1 3/4 cups sugar, divided
1/2 cup stick margarine, softened
1 teaspoon vanilla extract
6 ounces block-style fat-free cream cheese, softened (about 3/4 cup)
2 large eggs
1 1/2 cups all-purpose flour
1 1/2 teaspoons baking powder
1/4 teaspoon salt2 teaspoons ground cinnamon
3 cups chopped peeled Rome apple (about 2 large)
Cooking spray

Preheat oven to 350°.

Beat 1 1/2 cups sugar, margarine, vanilla, and cream cheese at medium speed of a mixer until well-blended (about 4 minutes). Add eggs, 1 at a time, beating well after each addition. Combine flour, baking powder, and salt. Add flour mixture to creamed mixture, beating at low speed until blended.

Combine 1/4 cup sugar and cinnamon. Combine 2 tablespoons cinnamon mixture and apple in a bowl, and stir apple mixture into batter. Pour batter into an 8-inch springform pan coated with cooking spray, and sprinkle with remaining cinnamon mixture.

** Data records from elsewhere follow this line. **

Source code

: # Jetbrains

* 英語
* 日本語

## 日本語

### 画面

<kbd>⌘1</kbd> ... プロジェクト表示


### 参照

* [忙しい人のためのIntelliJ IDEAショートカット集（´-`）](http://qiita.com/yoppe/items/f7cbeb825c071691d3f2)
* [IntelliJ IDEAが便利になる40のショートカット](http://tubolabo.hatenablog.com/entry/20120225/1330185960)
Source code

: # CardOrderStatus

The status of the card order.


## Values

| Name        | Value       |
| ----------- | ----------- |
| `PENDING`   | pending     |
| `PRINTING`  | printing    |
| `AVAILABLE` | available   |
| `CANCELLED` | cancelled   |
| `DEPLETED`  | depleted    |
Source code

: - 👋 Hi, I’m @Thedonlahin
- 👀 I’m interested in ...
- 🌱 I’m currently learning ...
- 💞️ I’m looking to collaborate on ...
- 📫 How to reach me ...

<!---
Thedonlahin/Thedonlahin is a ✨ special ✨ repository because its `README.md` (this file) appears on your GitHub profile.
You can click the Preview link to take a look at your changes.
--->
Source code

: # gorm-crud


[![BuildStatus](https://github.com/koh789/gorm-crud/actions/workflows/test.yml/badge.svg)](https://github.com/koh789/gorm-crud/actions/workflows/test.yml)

Bake at 350° for 1 hour and 15 minutes or until the cake pulls away from the sides of the pan. Cool the cake completely on a wire rack, and cut using a serrated knife.

Note: You can also make this cake in a 9-inch square cake pan or a 9-inch springform pan; just reduce the cooking time by 5 minutes.

Yield: 12 servings

NUTRITION PER SERVINGCALORIES 281(28% from fat); FAT 8.7g (sat 1.8g,mono 3.7g,poly 2.6g); PROTEIN 4.8g; CHOLESTEROL 39mg; CALCIUM 89mg; SODIUM 234mg; FIBER 1.2g; IRON 1.1mg; CARBOHYDRATE 46.3g

Cooking Light, OCTOBER 1997

My Notes: I'm not usually big on baking light - cooking light, yes, but not baking. Some things just can't be done light well. However I was pleased to find that Cooking Light has quite a few baked items that taste delicious and this one of them. It's wonderful to have flavor and a moist item, but without all the gratuitous amounts of fat that can often be found in baked goods.